PROMPT >> Your task is to copy the lines of the data below from the line holding "6. server : stop services <br />" through the line holding "restart <br />", inclusive, exactly and with nothing added.

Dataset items
*****

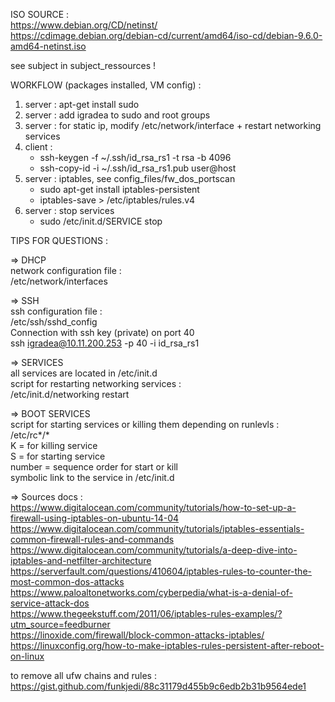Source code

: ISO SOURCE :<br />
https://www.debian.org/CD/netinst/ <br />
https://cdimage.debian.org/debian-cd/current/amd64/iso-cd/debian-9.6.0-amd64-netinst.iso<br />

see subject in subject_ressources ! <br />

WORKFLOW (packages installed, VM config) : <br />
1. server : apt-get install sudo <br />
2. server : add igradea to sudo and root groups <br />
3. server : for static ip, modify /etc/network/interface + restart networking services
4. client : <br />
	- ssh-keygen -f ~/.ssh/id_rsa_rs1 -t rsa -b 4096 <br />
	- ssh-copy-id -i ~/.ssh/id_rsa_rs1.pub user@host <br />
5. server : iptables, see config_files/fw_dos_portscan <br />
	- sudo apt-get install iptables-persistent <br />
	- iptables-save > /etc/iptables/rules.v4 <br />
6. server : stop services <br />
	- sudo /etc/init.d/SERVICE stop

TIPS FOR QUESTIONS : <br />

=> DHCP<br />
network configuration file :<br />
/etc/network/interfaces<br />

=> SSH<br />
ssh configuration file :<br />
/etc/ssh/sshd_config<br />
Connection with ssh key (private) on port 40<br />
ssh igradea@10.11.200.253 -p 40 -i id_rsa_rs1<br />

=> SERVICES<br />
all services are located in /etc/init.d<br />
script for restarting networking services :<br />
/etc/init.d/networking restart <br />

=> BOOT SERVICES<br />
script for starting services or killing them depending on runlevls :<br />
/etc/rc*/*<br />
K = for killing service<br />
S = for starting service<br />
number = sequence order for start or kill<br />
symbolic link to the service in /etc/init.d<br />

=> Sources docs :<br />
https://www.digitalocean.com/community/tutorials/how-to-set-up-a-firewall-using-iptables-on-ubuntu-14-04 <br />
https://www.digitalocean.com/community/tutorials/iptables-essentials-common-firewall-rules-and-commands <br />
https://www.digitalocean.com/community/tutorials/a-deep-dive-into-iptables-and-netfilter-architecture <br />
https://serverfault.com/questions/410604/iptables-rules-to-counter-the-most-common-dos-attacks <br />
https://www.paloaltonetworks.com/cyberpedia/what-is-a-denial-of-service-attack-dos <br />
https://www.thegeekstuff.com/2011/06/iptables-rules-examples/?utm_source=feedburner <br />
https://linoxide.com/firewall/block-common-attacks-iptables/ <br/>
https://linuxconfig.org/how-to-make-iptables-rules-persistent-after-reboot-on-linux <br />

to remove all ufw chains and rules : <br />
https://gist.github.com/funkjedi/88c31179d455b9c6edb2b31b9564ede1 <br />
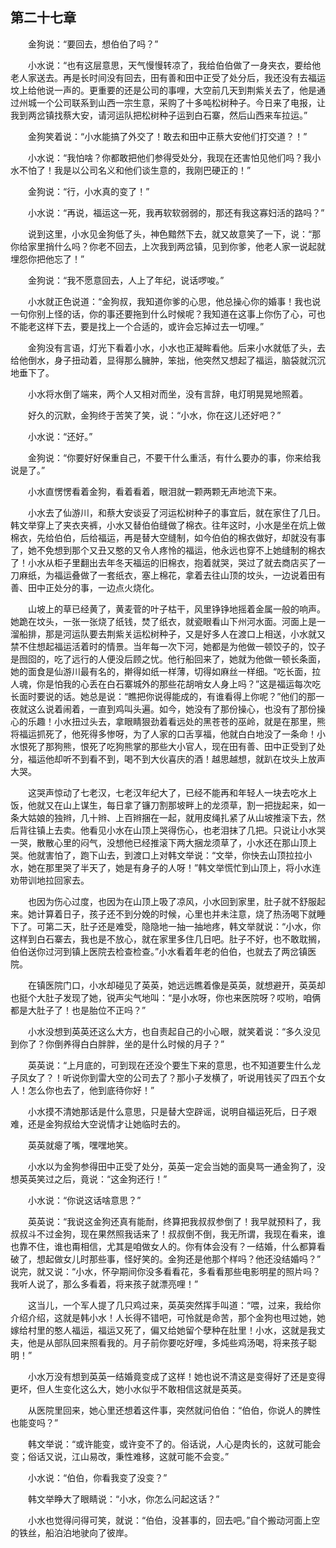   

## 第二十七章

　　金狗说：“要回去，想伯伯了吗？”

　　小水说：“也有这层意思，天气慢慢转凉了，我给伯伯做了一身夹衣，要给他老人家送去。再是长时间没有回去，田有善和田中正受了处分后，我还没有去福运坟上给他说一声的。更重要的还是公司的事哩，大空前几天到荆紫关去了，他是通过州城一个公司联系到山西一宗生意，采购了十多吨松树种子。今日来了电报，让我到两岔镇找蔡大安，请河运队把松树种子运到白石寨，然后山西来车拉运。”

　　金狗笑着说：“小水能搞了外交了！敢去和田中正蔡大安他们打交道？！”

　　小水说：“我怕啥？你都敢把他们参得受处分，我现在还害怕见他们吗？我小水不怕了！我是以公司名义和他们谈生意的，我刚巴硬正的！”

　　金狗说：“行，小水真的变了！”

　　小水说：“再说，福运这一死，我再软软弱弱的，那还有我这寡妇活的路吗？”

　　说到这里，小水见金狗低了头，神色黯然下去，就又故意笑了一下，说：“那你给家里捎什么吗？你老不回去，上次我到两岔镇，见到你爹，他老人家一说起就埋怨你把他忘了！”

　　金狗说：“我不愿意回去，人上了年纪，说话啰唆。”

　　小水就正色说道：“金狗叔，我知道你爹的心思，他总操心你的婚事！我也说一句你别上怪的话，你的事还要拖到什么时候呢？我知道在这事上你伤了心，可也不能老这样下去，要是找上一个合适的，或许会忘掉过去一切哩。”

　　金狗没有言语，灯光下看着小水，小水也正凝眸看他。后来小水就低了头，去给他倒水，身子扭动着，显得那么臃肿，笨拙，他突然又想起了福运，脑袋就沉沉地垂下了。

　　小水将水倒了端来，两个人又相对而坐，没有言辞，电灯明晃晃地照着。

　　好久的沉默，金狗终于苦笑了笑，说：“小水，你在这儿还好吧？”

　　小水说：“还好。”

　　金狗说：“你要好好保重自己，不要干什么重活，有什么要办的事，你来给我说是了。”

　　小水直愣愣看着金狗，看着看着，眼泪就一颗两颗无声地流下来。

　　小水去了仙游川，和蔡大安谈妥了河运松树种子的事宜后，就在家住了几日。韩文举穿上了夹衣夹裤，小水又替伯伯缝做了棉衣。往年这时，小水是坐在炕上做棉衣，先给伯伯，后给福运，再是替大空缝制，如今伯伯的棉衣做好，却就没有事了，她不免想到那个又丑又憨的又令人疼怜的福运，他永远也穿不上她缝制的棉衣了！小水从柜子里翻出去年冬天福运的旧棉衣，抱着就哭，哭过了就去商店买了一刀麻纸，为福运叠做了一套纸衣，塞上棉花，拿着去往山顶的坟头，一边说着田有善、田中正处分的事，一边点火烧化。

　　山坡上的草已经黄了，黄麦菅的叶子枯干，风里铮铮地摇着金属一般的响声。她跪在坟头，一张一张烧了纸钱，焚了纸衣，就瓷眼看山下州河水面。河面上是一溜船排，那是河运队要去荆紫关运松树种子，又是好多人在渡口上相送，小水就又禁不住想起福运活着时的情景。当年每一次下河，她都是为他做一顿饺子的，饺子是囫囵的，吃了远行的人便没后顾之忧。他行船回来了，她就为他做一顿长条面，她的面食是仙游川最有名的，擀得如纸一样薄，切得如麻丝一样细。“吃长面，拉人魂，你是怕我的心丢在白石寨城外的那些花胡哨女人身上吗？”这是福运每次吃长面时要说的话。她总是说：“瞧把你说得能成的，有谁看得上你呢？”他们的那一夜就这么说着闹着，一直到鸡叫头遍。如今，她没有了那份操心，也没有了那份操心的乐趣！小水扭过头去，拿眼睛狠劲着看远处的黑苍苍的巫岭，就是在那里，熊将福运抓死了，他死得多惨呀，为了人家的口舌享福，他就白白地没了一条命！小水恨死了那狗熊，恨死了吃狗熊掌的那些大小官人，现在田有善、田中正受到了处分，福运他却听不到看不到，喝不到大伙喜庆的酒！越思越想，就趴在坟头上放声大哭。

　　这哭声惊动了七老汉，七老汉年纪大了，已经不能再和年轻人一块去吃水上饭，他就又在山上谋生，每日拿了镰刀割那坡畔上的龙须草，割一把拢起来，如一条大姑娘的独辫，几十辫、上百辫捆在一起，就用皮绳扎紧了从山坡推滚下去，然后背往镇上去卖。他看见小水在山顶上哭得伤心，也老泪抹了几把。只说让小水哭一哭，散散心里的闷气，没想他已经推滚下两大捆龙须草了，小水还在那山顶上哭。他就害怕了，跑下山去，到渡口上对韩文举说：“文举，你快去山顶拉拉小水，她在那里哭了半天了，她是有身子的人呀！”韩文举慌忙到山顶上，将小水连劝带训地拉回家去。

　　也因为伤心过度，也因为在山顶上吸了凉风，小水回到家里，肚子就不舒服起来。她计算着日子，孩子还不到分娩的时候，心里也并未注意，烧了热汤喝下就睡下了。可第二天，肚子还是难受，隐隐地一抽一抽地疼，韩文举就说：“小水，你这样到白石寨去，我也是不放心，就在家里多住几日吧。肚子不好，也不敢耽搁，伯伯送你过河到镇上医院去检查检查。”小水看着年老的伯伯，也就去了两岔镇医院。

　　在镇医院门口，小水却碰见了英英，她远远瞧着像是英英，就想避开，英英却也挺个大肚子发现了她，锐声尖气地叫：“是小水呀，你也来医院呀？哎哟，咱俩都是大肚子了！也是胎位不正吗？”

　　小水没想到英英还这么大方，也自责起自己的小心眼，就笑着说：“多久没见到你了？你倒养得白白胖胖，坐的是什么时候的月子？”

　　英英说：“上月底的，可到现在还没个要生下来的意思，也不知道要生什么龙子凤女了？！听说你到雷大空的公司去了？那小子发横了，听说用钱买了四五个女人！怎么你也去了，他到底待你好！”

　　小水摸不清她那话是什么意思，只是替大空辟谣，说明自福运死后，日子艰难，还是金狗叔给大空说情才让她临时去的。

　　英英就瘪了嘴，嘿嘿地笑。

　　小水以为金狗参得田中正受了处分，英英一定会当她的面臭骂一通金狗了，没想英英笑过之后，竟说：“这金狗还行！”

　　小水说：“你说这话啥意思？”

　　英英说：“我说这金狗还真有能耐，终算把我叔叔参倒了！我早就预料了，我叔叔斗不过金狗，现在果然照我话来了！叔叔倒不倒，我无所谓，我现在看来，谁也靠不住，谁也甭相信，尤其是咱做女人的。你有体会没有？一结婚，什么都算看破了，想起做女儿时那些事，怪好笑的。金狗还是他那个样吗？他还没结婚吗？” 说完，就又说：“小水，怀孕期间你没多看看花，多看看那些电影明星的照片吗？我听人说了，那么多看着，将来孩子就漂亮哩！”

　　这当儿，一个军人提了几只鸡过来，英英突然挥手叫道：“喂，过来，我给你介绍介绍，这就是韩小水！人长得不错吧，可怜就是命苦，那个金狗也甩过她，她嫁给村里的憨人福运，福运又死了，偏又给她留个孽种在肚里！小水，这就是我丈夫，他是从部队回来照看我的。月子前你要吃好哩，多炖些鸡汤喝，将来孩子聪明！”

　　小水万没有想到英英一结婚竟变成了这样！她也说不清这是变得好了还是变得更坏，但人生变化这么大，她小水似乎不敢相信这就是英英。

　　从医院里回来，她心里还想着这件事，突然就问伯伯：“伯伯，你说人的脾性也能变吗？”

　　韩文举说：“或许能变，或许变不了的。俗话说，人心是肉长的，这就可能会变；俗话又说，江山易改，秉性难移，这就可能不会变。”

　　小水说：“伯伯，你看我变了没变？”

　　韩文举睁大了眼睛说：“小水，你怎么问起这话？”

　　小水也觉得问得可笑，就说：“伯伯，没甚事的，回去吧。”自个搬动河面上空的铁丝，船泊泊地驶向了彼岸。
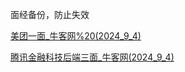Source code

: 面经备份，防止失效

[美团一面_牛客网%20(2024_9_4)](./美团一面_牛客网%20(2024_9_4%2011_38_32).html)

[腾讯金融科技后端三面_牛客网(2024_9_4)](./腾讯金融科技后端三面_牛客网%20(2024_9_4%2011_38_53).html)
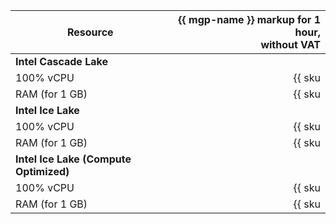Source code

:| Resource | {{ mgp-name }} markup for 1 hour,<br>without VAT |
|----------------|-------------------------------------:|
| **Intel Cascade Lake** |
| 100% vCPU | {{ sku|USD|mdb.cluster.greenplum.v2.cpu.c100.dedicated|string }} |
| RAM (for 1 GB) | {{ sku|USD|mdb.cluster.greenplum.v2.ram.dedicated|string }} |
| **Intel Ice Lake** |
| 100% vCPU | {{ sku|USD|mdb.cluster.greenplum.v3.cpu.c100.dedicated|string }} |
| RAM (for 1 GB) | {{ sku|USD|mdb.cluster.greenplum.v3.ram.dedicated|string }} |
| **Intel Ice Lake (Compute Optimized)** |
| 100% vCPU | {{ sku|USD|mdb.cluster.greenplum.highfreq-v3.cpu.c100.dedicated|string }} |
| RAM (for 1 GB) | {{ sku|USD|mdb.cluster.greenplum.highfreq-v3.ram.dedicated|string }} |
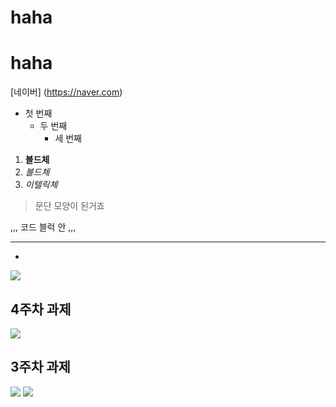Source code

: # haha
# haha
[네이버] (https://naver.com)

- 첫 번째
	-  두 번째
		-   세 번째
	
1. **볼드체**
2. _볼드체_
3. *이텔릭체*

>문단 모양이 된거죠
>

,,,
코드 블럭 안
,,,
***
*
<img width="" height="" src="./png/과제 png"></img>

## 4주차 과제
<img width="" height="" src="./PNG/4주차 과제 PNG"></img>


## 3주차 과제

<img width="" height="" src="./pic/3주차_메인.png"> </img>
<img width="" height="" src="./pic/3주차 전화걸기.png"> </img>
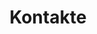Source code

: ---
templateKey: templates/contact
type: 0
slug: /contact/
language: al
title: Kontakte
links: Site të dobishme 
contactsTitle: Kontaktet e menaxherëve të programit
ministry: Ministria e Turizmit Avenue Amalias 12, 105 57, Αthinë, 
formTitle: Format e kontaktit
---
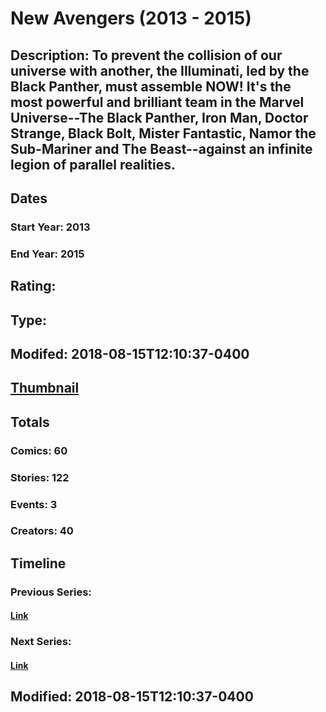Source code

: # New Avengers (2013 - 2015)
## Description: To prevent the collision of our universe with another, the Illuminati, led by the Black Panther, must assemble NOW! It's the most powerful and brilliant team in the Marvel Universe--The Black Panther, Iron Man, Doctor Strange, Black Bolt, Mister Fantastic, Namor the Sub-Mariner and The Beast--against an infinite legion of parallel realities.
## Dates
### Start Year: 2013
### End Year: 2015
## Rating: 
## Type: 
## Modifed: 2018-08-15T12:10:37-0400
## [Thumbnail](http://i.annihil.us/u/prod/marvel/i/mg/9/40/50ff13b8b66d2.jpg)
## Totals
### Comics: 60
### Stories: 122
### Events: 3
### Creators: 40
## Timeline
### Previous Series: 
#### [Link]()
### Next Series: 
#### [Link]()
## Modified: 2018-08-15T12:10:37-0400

*****

RESPONSE AREA >>
6. server : stop services <br />
	- sudo /etc/init.d/SERVICE stop

TIPS FOR QUESTIONS : <br />

=> DHCP<br />
network configuration file :<br />
/etc/network/interfaces<br />

=> SSH<br />
ssh configuration file :<br />
/etc/ssh/sshd_config<br />
Connection with ssh key (private) on port 40<br />
ssh igradea@10.11.200.253 -p 40 -i id_rsa_rs1<br />

=> SERVICES<br />
all services are located in /etc/init.d<br />
script for restarting networking services :<br />
/etc/init.d/networking restart <br />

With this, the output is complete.